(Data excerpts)

━━━━━━━━━━━━━━━━

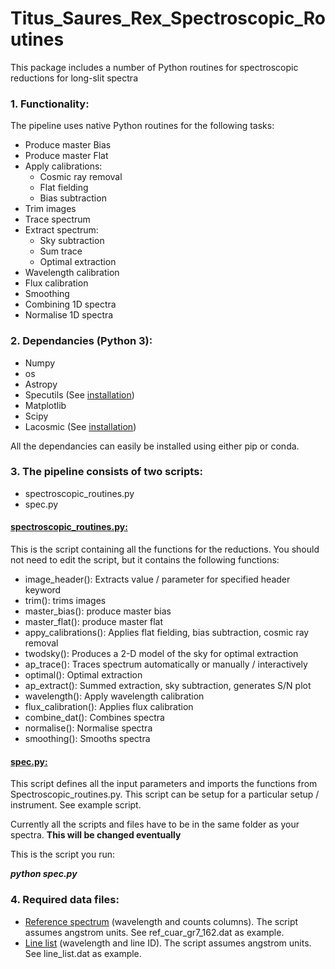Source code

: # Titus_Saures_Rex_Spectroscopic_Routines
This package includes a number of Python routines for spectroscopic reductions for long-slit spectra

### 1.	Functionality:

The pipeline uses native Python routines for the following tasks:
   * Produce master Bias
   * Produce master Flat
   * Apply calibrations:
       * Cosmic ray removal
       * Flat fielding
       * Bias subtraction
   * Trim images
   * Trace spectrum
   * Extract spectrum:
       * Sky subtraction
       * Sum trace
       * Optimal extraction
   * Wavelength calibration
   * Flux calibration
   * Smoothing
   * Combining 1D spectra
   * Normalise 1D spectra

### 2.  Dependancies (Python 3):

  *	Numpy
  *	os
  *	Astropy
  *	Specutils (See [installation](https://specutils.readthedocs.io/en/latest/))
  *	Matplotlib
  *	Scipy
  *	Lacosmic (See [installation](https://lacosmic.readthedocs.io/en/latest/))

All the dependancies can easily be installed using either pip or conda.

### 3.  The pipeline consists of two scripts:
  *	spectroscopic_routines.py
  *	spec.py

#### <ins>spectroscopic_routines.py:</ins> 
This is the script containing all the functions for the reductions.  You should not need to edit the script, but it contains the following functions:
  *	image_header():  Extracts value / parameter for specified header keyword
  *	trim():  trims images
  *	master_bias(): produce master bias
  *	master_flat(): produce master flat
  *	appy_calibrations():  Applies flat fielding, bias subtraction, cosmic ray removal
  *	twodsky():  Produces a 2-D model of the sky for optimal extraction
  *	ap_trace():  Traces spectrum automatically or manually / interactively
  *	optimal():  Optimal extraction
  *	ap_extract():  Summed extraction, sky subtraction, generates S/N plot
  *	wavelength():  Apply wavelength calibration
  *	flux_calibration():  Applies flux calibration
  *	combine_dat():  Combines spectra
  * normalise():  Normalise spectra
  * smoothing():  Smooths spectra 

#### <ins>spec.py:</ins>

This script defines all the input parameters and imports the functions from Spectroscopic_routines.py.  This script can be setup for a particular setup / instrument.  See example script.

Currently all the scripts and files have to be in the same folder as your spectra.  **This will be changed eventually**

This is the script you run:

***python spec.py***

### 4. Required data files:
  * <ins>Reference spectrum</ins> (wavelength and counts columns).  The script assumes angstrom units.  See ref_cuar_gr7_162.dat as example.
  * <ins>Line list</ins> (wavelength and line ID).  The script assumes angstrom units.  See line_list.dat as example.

━━━━━━━━━━━━━━━━

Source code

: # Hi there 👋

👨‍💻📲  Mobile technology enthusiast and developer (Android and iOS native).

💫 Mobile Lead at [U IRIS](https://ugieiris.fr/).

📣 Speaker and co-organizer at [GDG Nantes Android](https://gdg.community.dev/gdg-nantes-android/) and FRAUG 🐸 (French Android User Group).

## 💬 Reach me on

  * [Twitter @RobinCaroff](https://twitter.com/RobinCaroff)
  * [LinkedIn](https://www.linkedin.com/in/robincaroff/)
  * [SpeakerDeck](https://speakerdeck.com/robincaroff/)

━━━━━━━━━━━━━━━━

TASK REQUIREMENTS:
Each line above where the word "files" occurs should be returned in full.

EXERCISE ANSWER:
Currently all the scripts and files have to be in the same folder as your spectra.  **This will be changed eventually**
### 4. Required data files:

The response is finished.